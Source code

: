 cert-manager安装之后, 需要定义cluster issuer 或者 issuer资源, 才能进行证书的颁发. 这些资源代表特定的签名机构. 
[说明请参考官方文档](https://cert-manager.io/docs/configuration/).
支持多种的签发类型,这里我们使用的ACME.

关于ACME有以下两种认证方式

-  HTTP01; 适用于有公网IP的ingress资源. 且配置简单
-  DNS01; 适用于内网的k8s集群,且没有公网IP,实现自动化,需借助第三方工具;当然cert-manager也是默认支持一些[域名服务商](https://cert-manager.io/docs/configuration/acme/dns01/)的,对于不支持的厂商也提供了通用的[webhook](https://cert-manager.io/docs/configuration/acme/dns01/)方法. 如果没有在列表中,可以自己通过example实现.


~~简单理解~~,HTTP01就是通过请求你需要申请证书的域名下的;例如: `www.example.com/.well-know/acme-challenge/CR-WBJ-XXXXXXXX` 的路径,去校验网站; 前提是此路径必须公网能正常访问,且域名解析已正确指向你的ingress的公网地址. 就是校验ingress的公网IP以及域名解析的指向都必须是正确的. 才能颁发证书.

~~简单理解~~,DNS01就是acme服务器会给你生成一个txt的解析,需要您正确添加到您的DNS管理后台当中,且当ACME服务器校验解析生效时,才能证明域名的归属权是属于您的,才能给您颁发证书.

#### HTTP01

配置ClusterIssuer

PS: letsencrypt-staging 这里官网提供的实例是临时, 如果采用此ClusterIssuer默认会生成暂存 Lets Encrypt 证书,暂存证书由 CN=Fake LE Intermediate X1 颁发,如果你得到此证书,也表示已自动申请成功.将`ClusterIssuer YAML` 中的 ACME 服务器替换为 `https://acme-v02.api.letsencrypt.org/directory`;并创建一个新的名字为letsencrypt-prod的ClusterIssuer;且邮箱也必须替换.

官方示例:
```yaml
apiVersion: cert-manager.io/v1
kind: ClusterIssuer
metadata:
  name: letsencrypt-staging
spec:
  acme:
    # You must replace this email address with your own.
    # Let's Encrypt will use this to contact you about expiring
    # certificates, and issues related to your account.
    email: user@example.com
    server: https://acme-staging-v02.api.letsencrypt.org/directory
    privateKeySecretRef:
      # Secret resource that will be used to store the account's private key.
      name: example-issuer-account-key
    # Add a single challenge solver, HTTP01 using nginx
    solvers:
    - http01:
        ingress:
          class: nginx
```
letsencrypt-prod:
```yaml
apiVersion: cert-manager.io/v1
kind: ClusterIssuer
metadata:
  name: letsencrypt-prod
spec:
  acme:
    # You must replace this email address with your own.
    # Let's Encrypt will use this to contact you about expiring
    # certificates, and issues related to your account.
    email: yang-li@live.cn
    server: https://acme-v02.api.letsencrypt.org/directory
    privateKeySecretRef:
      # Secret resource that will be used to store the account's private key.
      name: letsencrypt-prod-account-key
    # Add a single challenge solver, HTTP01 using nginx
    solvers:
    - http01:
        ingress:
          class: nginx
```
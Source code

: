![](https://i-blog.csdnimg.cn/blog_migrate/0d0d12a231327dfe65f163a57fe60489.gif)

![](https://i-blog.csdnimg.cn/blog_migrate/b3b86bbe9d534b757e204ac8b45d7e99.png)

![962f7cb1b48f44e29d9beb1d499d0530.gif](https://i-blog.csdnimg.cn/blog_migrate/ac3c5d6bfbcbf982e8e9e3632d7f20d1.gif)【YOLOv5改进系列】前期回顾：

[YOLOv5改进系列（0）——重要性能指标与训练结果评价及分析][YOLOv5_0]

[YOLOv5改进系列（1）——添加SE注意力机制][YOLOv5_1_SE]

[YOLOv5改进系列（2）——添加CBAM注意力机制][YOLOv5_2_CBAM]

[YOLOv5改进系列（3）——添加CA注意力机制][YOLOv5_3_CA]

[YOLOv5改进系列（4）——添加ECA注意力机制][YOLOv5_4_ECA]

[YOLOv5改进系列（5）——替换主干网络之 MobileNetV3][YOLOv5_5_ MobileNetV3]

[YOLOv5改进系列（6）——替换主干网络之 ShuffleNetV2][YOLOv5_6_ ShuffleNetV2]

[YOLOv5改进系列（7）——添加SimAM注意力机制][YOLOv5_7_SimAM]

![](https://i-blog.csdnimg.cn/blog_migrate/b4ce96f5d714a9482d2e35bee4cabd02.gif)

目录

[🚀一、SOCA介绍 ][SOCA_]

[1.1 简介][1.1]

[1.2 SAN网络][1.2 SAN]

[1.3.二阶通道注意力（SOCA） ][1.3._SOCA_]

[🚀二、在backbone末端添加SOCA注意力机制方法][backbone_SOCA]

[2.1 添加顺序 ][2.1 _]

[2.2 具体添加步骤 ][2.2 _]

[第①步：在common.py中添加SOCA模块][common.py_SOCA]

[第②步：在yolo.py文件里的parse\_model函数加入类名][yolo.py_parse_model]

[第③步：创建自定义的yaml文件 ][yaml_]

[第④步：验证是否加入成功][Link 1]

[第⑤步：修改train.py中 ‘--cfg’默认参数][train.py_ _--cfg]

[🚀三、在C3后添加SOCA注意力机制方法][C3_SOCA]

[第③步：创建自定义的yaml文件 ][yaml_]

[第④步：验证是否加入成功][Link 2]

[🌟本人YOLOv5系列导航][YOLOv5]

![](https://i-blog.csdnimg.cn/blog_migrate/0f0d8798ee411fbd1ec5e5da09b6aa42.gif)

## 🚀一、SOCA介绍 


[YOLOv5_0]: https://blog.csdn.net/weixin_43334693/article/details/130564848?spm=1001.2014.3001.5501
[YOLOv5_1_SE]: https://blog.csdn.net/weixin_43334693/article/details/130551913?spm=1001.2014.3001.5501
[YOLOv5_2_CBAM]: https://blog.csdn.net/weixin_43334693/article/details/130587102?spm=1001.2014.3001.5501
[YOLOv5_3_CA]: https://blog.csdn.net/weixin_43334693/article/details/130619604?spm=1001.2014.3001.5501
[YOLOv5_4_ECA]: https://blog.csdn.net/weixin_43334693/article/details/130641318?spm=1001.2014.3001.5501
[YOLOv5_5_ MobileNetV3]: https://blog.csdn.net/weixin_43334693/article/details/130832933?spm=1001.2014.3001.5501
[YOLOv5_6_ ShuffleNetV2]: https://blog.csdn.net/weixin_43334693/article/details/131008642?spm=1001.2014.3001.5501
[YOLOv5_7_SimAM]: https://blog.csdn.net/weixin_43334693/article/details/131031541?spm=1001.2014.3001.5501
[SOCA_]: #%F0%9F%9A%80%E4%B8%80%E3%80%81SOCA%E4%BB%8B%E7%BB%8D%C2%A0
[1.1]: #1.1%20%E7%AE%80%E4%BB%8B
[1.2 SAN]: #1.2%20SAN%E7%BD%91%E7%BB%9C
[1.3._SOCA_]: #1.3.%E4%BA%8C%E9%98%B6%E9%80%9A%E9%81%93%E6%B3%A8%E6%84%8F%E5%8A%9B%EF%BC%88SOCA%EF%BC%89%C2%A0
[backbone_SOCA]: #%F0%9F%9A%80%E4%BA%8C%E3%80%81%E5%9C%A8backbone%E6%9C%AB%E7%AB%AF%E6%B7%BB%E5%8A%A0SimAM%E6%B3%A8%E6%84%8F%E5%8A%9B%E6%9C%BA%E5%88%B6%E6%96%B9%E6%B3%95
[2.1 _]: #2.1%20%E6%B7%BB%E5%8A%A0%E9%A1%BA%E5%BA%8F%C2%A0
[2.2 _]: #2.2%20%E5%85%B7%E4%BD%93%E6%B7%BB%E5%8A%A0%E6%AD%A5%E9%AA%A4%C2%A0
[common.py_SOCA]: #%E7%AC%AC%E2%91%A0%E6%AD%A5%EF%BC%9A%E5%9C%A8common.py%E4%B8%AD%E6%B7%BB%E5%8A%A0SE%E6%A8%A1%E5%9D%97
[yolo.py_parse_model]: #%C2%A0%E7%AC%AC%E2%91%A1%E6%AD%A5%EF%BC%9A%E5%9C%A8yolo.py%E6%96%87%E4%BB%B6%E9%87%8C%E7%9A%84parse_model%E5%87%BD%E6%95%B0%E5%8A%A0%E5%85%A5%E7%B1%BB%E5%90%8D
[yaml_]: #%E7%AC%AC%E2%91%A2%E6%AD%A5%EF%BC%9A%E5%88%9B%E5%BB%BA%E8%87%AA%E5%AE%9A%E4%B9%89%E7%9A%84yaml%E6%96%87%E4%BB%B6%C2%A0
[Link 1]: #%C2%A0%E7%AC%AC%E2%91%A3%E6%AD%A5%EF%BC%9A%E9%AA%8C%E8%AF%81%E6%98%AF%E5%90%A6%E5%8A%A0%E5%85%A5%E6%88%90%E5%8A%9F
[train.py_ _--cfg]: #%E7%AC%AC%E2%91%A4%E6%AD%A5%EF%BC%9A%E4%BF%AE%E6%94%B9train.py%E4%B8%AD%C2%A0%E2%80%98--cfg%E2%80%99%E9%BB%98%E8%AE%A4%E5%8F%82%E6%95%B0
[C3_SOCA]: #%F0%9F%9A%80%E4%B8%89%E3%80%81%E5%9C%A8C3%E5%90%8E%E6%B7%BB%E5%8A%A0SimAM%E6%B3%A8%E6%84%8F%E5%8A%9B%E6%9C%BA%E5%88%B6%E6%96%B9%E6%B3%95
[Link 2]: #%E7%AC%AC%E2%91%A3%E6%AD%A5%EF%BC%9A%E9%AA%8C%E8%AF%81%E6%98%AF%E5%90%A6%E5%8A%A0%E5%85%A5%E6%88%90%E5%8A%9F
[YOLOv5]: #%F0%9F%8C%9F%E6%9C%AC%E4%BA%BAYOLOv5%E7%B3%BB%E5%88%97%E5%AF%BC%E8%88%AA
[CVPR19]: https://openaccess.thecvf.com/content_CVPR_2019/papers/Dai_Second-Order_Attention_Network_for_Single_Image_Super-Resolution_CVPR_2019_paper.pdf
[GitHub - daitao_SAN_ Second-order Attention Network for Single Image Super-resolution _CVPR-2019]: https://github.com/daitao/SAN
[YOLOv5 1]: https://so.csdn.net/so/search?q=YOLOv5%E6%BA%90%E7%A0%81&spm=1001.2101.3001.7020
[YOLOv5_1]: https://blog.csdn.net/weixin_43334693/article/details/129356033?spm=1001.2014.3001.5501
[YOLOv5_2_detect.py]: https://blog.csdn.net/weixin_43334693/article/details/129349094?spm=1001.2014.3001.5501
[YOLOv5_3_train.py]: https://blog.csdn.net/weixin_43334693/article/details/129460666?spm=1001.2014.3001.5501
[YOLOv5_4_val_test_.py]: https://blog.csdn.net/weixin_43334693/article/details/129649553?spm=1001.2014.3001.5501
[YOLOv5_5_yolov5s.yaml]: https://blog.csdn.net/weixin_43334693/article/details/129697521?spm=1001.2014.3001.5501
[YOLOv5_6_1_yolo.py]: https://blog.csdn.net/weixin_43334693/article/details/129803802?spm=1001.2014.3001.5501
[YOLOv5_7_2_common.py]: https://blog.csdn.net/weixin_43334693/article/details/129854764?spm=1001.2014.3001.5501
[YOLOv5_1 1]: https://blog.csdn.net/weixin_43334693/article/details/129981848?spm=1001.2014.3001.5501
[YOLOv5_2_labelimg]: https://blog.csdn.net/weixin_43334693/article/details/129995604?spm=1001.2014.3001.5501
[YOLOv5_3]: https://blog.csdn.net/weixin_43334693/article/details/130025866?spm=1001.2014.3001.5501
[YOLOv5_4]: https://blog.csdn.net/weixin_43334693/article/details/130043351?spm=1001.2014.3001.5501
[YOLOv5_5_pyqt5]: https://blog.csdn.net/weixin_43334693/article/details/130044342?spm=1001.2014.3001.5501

--- --- ---

(PROBLEM DETAILS) Say how many lines in the records contain the string "简单理解". No other text is needed.

(RESPONSE TO THIS EXERCISE) 2